Collect every line of the records below that contains the word "FINN".

··· Recorded information ···

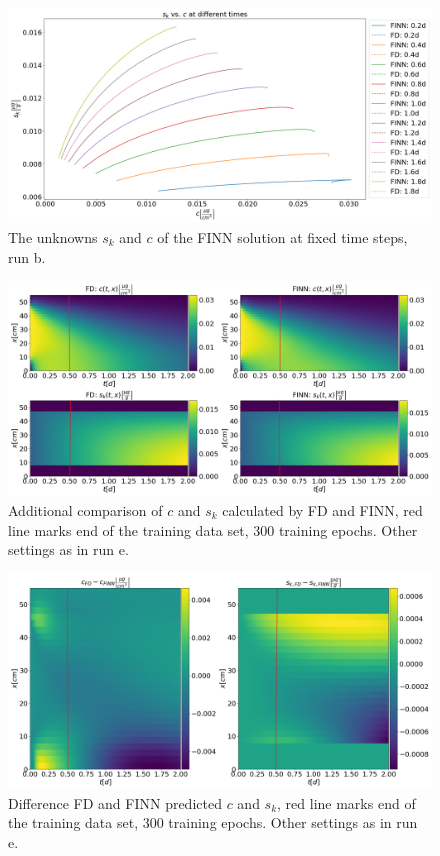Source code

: \begin{figure}
    \centering
    \includegraphics[scale=0.3]{images/res_sorp_synt_pf.png}
    \caption[Comparison of FD and FINN sorption behavior, run b]{The unknowns $s_k$ and $c$ of the FINN solution at fixed time steps, run b.}
    \label{fig:res_sorp_synt_pf}
\end{figure}
\begin{figure}
	\centering
	\includegraphics[scale=0.3]{images/res_ov_synt_FGR_300_m.png}
\caption[Additional comparison of FINN and FD solution]{Additional comparison of $c$ and $s_k$ calculated by FD and FINN, red line marks end of the training data set, 300 training epochs. Other settings as in run e.}
\label{fig:res_ov_synt_FGR_300_m}
\end{figure}
\begin{figure}
	\centering
	\includegraphics[scale=0.3]{images/res_diff_synt_FGR_300_m.png}
\caption[Additional difference of FINN and FD]{Difference FD and FINN predicted $c$ and $s_k$, red line marks end of the training data set, 300 training epochs. Other settings as in run e.}
\label{fig:res_diff_synt_FGR_300_m}
\end{figure}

···

[Solution to this problem]
    \caption[Comparison of FD and FINN sorption behavior, run b]{The unknowns $s_k$ and $c$ of the FINN solution at fixed time steps, run b.}
\caption[Additional comparison of FINN and FD solution]{Additional comparison of $c$ and $s_k$ calculated by FD and FINN, red line marks end of the training data set, 300 training epochs. Other settings as in run e.}
\caption[Additional difference of FINN and FD]{Difference FD and FINN predicted $c$ and $s_k$, red line marks end of the training data set, 300 training epochs. Other settings as in run e.}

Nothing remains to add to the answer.